Los Angeles native Maria Larios grew up in an environment where food and quality time went hand-in-hand. For her, cooking is not just enjoyable, but it’s also a reflection of her culture.

Before opening Viva Vegan in Little Rock, Larios was a full-time graphic designer. Her main reason for making the move to Little Rock in May 2016 was to expand on a food justice project she began in LA, which also gave her time to focus on other passions. With the support of her partner, she opened Viva Vegan in September 2016.

Viva Vegan serves as a vehicle for spreading the message that veganism doesn’t have to mean boring food options. The food Larios serves includes influences from Mexican and other Latin American foods, as well as Indian, Thai, Ethiopian and American food.

“Our food is a veganized fusion of what I was raised on,” Larios says.

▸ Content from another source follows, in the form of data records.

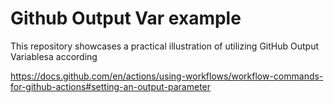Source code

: # Github Output Var example
This repository showcases a practical illustration of utilizing GitHub Output Variablesa according 

https://docs.github.com/en/actions/using-workflows/workflow-commands-for-github-actions#setting-an-output-parameter
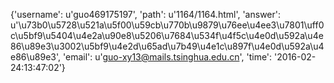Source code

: {'username': u'guo469175197', 'path': u'1164/1164.html', 'answer': u'\u73b0\u5728\u521a\u5f00\u59cb\u770b\u9879\u76ee\u4ee3\u7801\uff0c\u5bf9\u5404\u4e2a\u90e8\u5206\u7684\u534f\u4f5c\u4e0d\u592a\u4e86\u89e3\u3002\u5bf9\u4e2d\u65ad\u7b49\u4e1c\u897f\u4e0d\u592a\u4e86\u89e3', 'email': u'guo-xy13@mails.tsinghua.edu.cn', 'time': '2016-02-24:13:47:02'}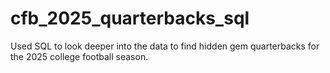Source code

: # cfb_2025_quarterbacks_sql
Used SQL to look deeper into the data to find hidden gem quarterbacks for the 2025 college football season.
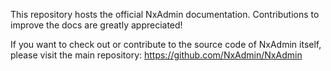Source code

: This repository hosts the official NxAdmin documentation. Contributions to improve the docs are greatly appreciated!

If you want to check out or contribute to the source code of NxAdmin itself, please visit the main repository:
https://github.com/NxAdmin/NxAdmin
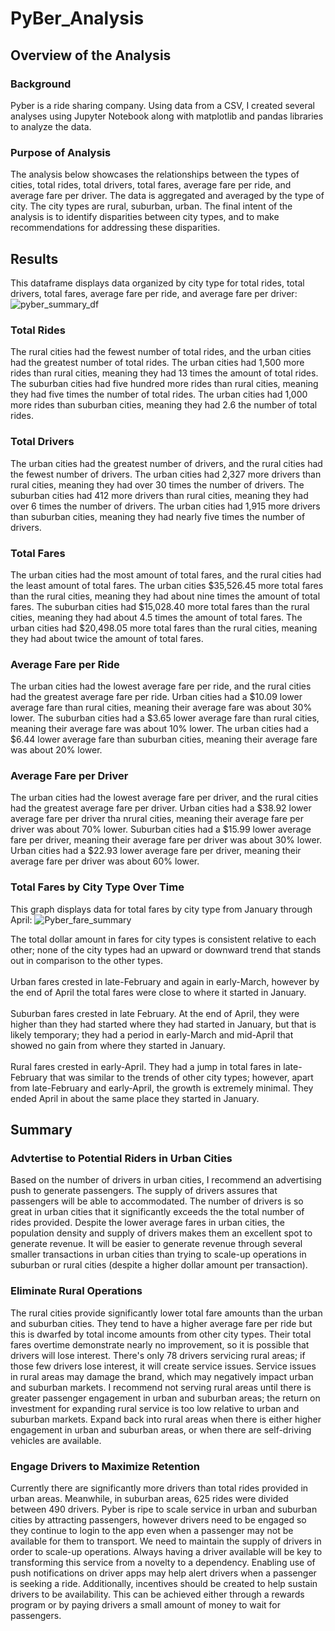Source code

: # PyBer_Analysis

## Overview of the Analysis

### Background
Pyber is a ride sharing company. Using data from a CSV, I created several analyses using Jupyter Notebook along with matplotlib and pandas libraries to analyze the data.

### Purpose of Analysis
The analysis below showcases the relationships between the types of cities, total rides, total drivers, total fares, average fare per ride, and average fare per driver. The data is aggregated and averaged by the type of city. The city types are rural, suburban, urban. The final intent of the analysis is to identify disparities between city types, and to make recommendations for addressing these disparities.

## Results
This dataframe displays data organized by city type for total rides, total drivers, total fares, average fare per ride, and average fare per driver:
![pyber_summary_df](https://user-images.githubusercontent.com/24308495/138629339-d1910a7f-adb4-4b9f-aaf0-a060885d8802.PNG)

### Total Rides
The rural cities had the fewest number of total rides, and the urban cities had the greatest number of total rides. The urban cities had 1,500 more rides than rural cities, meaning they had 13 times the amount of total rides. The suburban cities had five hundred more rides than rural cities, meaning they had five times the number of total rides. The urban cities had 1,000 more rides than suburban cities, meaning they had 2.6 the number of total rides.

### Total Drivers
The urban cities had the greatest number of drivers, and the rural cities had the fewest number of drivers. The urban cities had 2,327 more drivers than rural cities, meaning they had over 30 times the number of drivers. The suburban cities had 412 more drivers than rural cities, meaning they had over 6 times the number of drivers. The urban cities had 1,915 more drivers than suburban cities, meaning they had nearly five times the number of drivers.

### Total Fares
The urban cities had the most amount of total fares, and the rural cities had the least amount of total fares. The urban cities $35,526.45 more total fares than the rural cities, meaning they had about nine times the amount of total fares. The suburban cities had $15,028.40 more total fares than the rural cities, meaning they had about 4.5 times the amount of total fares. The urban cities had $20,498.05 more total fares than the rural cities, meaning they had about twice the amount of total fares.

### Average Fare per Ride
The urban cities had the lowest average fare per ride, and the rural cities had the greatest average fare per ride. Urban cities had a $10.09 lower average fare than rural cities, meaning their average fare was about 30% lower. The suburban cities had a $3.65 lower average fare than rural cities, meaning their average fare was about 10% lower. The urban cities had a $6.44 lower average fare than suburban cities, meaning their average fare was about 20% lower.

### Average Fare per Driver
The urban cities had the lowest average fare per driver, and the rural cities had the greatest average fare per driver. Urban cities had a $38.92 lower average fare per driver tha nrural cities, meaning their average fare per driver was about 70% lower. Suburban cities had a $15.99 lower average fare per driver, meaning their average fare per driver was about 30% lower. Urban cities had a $22.93 lower average fare per driver, meaning their average fare per driver was about 60% lower.

### Total Fares by City Type Over Time
This graph displays data for total fares by city type from January through April:
![Pyber_fare_summary](https://user-images.githubusercontent.com/24308495/138630005-b6c91af1-ca54-4eff-b7b8-c921efd84a0c.png)

The total dollar amount in fares for city types is consistent relative to each other; none of the city types had an upward or downward trend that stands out in comparison to the other types. <br>
<br>
Urban fares crested in late-February and again in early-March, however by the end of April the total fares were close to where it started in January. <br>
<br>
Suburban fares crested in late February. At the end of April, they were higher than they had started where they had started in January, but that is likely temporary; they had a period in early-March and mid-April that showed no gain from where they started in January. <br>
<br>
Rural fares crested in early-April. They had a jump in total fares in late-February that was similar to the trends of other city types; however, apart from late-February and early-April, the growth is extremely minimal. They ended April in about the same place they started in January.

## Summary

### Advtertise to Potential Riders in Urban Cities
Based on the number of drivers in urban cities, I recommend an advertising push to generate passengers. The supply of drivers assures that passengers will be able to accommodated. The number of drivers is so great in urban cities that it significantly exceeds the the total number of rides provided. Despite the lower average fares in urban cities, the population density and supply of drivers makes them an excellent spot to generate revenue. It will be easier to generate revenue through several smaller transactions in urban cities than trying to scale-up operations in suburban or rural cities (despite a higher dollar amount per transaction).

### Eliminate Rural Operations
The rural cities provide significantly lower total fare amounts than the urban and suburban cities. They tend to have a higher average fare per ride but this is dwarfed by total income amounts from other city types. Their total fares overtime demonstrate nearly no improvement, so it is possible that drivers will lose interest. There's only 78 drivers servicing rural areas; if those few drivers lose interest, it will create service issues. Service issues in rural areas may damage the brand, which may negatively impact urban and suburban markets. I recommend not serving rural areas until there is greater passenger engagement in urban and suburban areas; the return on investment for expanding rural service is too low relative to urban and suburban markets. Expand back into rural areas when there is either higher engagement in urban and suburban areas, or when there are self-driving vehicles are available.

### Engage Drivers to Maximize Retention
Currently there are significantly more drivers than total rides provided in urban areas. Meanwhile, in suburban areas, 625 rides were divided between 490 drivers. Pyber is ripe to scale service in urban and suburban cities by attracting passengers, however drivers need to be engaged so they continue to login to the app even when a passenger may not be available for them to transport. We need to maintain the supply of drivers in order to scale-up operations. Always having a driver available will be key to transforming this service from a novelty to a dependency. Enabling use of push notifications on driver apps may help alert drivers when a passenger is seeking a ride. Additionally, incentives should be created to help sustain drivers to be availability. This can be achieved either through a rewards program or by paying drivers a small amount of money to wait for passengers.
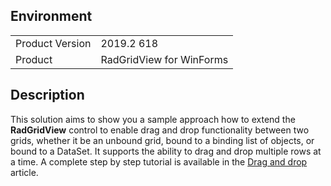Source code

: ## Environment
<table>
	<tr>
		<td>Product Version</td>
		<td>2019.2 618</td>
	</tr>
	<tr>
		<td>Product</td>
		<td>RadGridView for WinForms</td>
	</tr>
</table>


## Description 

This solution aims to show you a sample approach how to extend the **RadGridView** control to enable drag and drop functionality between two grids, whether it be an unbound grid, bound to a binding list of objects, or bound to a DataSet. It supports the ability to drag and drop multiple rows at a time. A complete step by step tutorial is available in the [Drag and drop](https://docs.telerik.com/devtools/winforms/controls/gridview/rows/drag-and-drop) article.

Viva Vegan serves up 100 percent vegan options at various pop-ups around Little Rock, as well as event catering. Their menu varies from pop-up to pop-up, but the mainstays are tacos, loaded chips and donuts.

“Not only is it wonderful to have options for the vegans in Little Rock, but it also brings us so much joy when we see our omnivorous customers delightfully surprised by our food,” she says. “Most that aren’t familiar with vegan cuisine are under the impression that salad is their only option when seeking to eat a plant-based diet. We are more than happy to dispel this myth.”


Rapid-Fire Questions:

Guilty-pleasure food: I can’t fathom feeling guilt over food that brings me pleasure.

Favorite celebrity chef: Chloe Coscarelli

Go-to meal when you’re short on time: Slow-cooked legume stew

Secret recipe you’ll never share: Our jackfruit “carnitas” marinade

Favorite vegetable: Potatoes. To those who argue that potatoes are a starch, not a vegetable, they are, in fact, botanically categorized as vegetables.

Go-to kitchen gadget: Food processor

Coffee or tea: Is hand pressed juice an option?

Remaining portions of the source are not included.